Experimental Studies

The experimental studies performed in Dr. Wiest's laboratories involve three different aspects:

1. Synthesis of isotopically labeled compounds

The kinetic isotope effect studies require the synthesis of regio- and occasionally stereoselectively labeled starting materials. Because of the limited availability of stable isotopes and the necessity for pure isotopomers, these synthesis are particularly challenging. Besides the various methods known in the literature for the synthesis of isotopically labeled compounds, the use of metallorganic methylene equivalents such as the Simmons-Smith and the Tebbe-Grubbs reactions, are investigated.

2. Measurement of kinetic isotope effects

The substitution of an atom in a molecule by an isotope of the same atom leads to subtle changes in vibronic structure of the molecule. This leads to slightly different activation energies (see picture), which can be measured by reaction of a mixture of labeled and unlabelled starting materials and determination of the isotope distribution in the product by high resolution NMR or mass spectrometry. The kinetic isotope effects obtained by these experiments can be interpreted if the vibronic force constants are known. Because the direct measurement of the vibronic spectra of radical ions is not generally possible, the force constants are compute by quantum mechanical methods. Alternatively, the potential use of electrochemical techniques for the determination of the kinetic isotope effects is explored.

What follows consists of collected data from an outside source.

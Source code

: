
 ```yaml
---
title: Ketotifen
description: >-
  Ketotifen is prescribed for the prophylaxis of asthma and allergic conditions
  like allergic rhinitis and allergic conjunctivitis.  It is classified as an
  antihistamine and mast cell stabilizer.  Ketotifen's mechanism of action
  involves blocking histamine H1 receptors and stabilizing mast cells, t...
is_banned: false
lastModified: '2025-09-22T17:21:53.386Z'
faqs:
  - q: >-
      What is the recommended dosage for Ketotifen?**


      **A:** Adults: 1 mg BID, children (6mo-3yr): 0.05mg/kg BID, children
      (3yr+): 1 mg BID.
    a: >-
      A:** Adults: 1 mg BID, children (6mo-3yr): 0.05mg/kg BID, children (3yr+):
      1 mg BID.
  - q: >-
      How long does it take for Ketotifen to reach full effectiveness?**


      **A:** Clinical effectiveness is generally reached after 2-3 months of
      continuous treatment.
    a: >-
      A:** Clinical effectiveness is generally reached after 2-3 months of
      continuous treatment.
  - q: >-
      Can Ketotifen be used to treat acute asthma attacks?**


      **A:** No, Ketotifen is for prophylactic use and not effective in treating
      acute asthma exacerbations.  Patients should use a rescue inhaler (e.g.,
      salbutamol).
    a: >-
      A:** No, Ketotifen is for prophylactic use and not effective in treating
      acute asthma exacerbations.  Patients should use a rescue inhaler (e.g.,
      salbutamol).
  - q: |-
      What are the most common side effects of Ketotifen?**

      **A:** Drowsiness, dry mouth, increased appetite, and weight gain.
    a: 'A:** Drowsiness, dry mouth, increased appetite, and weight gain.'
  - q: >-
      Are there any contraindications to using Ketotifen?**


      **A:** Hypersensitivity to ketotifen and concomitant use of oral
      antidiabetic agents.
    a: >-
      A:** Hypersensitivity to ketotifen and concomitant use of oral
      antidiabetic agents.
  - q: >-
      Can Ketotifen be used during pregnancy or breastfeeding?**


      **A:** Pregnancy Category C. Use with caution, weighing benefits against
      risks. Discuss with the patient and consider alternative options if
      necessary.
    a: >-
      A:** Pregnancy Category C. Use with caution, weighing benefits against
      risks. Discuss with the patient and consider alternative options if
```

Simplified potential hypersurfaces for two isotopomers showing different activation energies

3. New electron transfer catalyzed reactions

The concept of electron transfer catalysis can be generally applied to orbital controlled reactions (including symmetry forbidden pericyclic reactions). Therefore, the applicability of electron transfer catalysis to new reactions is tested. This is especially promising for reactions with a high activation barrier such as the ene-reaction, aromatic Claisen rearrangements a well as certain 1,3-dipolar cycloadditions and electrocyclic reactions. The catalysis of these reactions by photoinduced or thermal electron transfer is studied.